新小1生が悩むかなづかい 2)「ぢ」「づ」の使い分け

新小1生を悩ませるかなづかい。

新小1生が悩むかなづかい 1)長音(伸ばす音

に続き、「ぢ」「づ」の使い分けについて。

基本的に以下の場合、「ぢ」「づ」を用いて書きます。

①同音が続くことで生じた「ぢ」「づ」

例 ちぢむ(縮) ちぢれる つづみ(鼓) つづく(続)など

(ただし、「いちじく」「いちじるしい」は、あてはまりません。)

 

②二語の連合によって生じた「ぢ」「づ」(もともと独立した言葉が二つ組み合わさってできた言葉。したがって、二つの言葉に分けてもそれぞれが意味を持った言葉として存在できる。⇒「ち」「つ」で始まる言葉の前に別の言葉が付いたもの)

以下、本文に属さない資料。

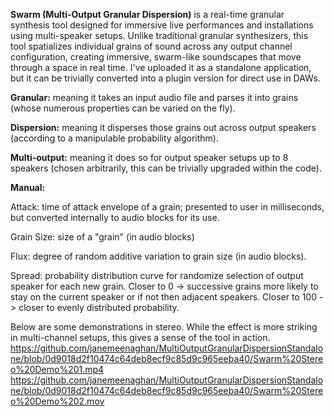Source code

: **Swarm (Multi-Output Granular Dispersion)** is a real-time granular synthesis tool designed for immersive live performances and installations using multi-speaker setups. Unlike traditional granular synthesizers, this tool spatializes individual grains of sound across any output channel configuration, creating immersive, swarm-like soundscapes that move through a space in real time. I've uploaded it as a standalone application, but it can be trivially converted into a plugin version for direct use in DAWs.

**Granular:** meaning it takes an input audio file and parses it into grains (whose numerous properties can be varied on the fly). 

**Dispersion:** meaning it disperses those grains out across output speakers (according to a manipulable probability algorithm). 

**Multi-output:** meaning it does so for output speaker setups up to 8 speakers (chosen arbitrarily, this can be trivially upgraded within the code). 

**Manual:**

Attack: time of attack envelope of a grain; presented to user in milliseconds, but converted internally to audio blocks for its use.

Grain Size: size of a "grain" (in audio blocks)

Flux: degree of random additive variation to grain size (in audio blocks).

Spread: probability distribution curve for randomize selection of output speaker for each new grain. Closer to 0 -> successive grains more likely to stay on the current speaker or if not then adjacent speakers. Closer to 100 -> closer to evenly distributed probability.

Below are some demonstrations in stereo. While the effect is more striking in multi-channel setups, this gives a sense of the tool in action.
https://github.com/janemeenaghan/MultiOutputGranularDispersionStandalone/blob/0d9018d2f10474c64deb8ecf9c85d9c965eeba40/Swarm%20Stereo%20Demo%201.mp4
https://github.com/janemeenaghan/MultiOutputGranularDispersionStandalone/blob/0d9018d2f10474c64deb8ecf9c85d9c965eeba40/Swarm%20Stereo%20Demo%202.mov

例 はなぢ(鼻+血) そこぢから(底+力) いれぢえ(入+知恵) まぢか(間+近) こぢんまり(小+ちんまり) ちかぢか(近々) ちりぢり(散り+散り) みかづき(三日+月) たけづつ(竹+筒) たづな(手+綱) こづかい(小+遣) こころづくし(心+尽くし) てづくり(手+作) こづつみ(小+包) はこづめ(箱+詰) みちづれ(道+連) ねばりづよい(ねばり+強い) 基づく(もと+つく)⇒「基づく」は本来「本付く」と表記したため

ただし、以下の語については【現代語の意識では一般に二語に分解しにくいもの等として、それぞれ「じ」「ず」を用いて書くことを本則とし、「せかいぢゅう」「いなづま」のように「ぢ」「づ」を用いて書くこともできるものとする】と文科省は定めています。

例 せかいじゅう(世界中) いなずま(稲妻) かたず(固唾) きずな(絆) さかずき(杯) ときわず  ほおずき みみずく うなずく おとずれる(訪) かしずく つまずく ぬかずく ひざまずく あせみずく くんずほぐれつ さしずめ でずっぱり なかんずく うでずく くろずくめ ひとりずつ ゆうずう(融通)

また、【次のような語の中の「じ」「ず」は,漢字の音読みでもともと濁っているもので上記の例にはあたらないため、「じ」「ず」を用いて書きます。

例 じめん(地面) ぬのじ(布地) ずが(図画) りゃくず(略図)

特に混乱しやすいのが、「世界中」と「地面」ですね。「地」には「ジ」と「チ」の音読みがありますが、「中」にはかつて「チュウ」という音読みしかありませんでした。じつは、2010年の常用漢字漢字改訂で「ジュウ」という音読みが追加されたのです。「『チュウ』がにごっているのだから『ヂュウ』じゃないん? 『世界』と『中』にわけられるんじゃないん?」という質問が中学生からあったのでお答えします。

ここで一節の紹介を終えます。